What the task asks:
Copy all lines containing the string "thebibliography" from the records below.

(Data entries)
=== Section Start ===
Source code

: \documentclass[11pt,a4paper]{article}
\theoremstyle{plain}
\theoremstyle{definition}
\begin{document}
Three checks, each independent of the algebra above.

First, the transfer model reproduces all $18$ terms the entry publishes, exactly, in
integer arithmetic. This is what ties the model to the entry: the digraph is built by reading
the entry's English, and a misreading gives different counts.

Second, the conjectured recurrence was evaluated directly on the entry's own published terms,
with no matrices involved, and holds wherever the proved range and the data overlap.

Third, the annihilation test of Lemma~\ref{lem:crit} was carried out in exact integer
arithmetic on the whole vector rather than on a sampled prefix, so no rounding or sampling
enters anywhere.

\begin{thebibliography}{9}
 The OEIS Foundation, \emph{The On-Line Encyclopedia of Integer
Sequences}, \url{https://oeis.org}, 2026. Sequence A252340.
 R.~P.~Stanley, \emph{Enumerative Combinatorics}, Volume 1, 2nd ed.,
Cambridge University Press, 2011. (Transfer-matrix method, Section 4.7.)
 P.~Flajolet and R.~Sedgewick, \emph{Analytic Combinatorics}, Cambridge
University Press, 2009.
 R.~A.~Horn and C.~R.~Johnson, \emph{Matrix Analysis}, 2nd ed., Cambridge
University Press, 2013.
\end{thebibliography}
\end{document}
=== Section End ===
=== Section Start ===
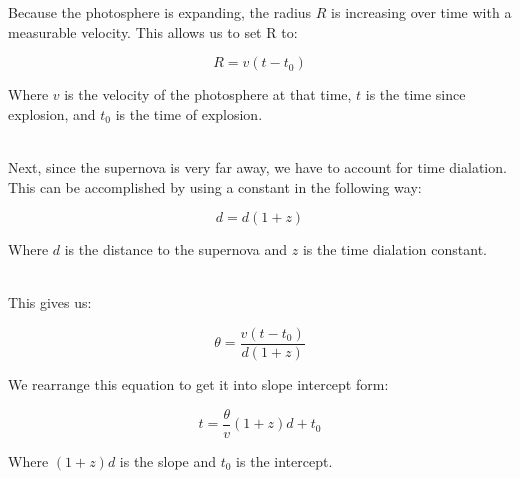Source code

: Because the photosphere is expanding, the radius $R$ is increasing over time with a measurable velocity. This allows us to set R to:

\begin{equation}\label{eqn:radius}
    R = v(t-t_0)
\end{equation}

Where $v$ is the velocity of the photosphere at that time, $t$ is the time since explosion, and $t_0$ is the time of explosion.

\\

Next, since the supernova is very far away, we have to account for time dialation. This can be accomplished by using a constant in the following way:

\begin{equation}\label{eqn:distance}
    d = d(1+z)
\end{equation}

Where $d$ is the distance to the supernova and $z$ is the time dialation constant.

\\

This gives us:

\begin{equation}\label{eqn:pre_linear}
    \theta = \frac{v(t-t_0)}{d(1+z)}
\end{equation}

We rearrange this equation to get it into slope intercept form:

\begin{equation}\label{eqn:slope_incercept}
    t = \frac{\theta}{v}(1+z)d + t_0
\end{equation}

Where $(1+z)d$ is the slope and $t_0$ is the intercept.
=== Section End ===
The answer:
\begin{thebibliography}{9}
\end{thebibliography}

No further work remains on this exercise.